[Saved entries]
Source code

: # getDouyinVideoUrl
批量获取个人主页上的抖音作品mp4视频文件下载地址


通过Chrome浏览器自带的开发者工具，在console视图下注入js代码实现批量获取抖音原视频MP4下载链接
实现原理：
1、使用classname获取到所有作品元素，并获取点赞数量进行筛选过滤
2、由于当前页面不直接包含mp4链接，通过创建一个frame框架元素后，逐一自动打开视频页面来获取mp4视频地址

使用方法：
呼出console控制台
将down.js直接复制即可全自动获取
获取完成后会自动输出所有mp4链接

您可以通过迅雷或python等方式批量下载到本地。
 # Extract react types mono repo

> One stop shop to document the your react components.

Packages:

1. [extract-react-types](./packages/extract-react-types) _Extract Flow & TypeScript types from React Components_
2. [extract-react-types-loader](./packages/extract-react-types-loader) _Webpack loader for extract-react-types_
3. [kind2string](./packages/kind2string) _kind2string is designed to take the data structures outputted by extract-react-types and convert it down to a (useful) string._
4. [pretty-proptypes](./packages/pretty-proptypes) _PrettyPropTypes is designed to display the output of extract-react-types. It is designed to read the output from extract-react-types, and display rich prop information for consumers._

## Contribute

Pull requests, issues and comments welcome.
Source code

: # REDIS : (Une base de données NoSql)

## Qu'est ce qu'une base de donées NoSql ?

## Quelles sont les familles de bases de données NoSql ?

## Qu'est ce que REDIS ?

= YOUR GOAL =
Return all the data exactly as given.

= TASK ANSWER =
Source code

: # getDouyinVideoUrl
批量获取个人主页上的抖音作品mp4视频文件下载地址


通过Chrome浏览器自带的开发者工具，在console视图下注入js代码实现批量获取抖音原视频MP4下载链接
实现原理：
1、使用classname获取到所有作品元素，并获取点赞数量进行筛选过滤
2、由于当前页面不直接包含mp4链接，通过创建一个frame框架元素后，逐一自动打开视频页面来获取mp4视频地址

使用方法：
呼出console控制台
将down.js直接复制即可全自动获取
获取完成后会自动输出所有mp4链接

您可以通过迅雷或python等方式批量下载到本地。
 # Extract react types mono repo

> One stop shop to document the your react components.

Packages:

1. [extract-react-types](./packages/extract-react-types) _Extract Flow & TypeScript types from React Components_
2. [extract-react-types-loader](./packages/extract-react-types-loader) _Webpack loader for extract-react-types_
3. [kind2string](./packages/kind2string) _kind2string is designed to take the data structures outputted by extract-react-types and convert it down to a (useful) string._
4. [pretty-proptypes](./packages/pretty-proptypes) _PrettyPropTypes is designed to display the output of extract-react-types. It is designed to read the output from extract-react-types, and display rich prop information for consumers._

## Contribute

Pull requests, issues and comments welcome.
Source code

: # REDIS : (Une base de données NoSql)

## Qu'est ce qu'une base de donées NoSql ?

## Quelles sont les familles de bases de données NoSql ?

## Qu'est ce que REDIS ?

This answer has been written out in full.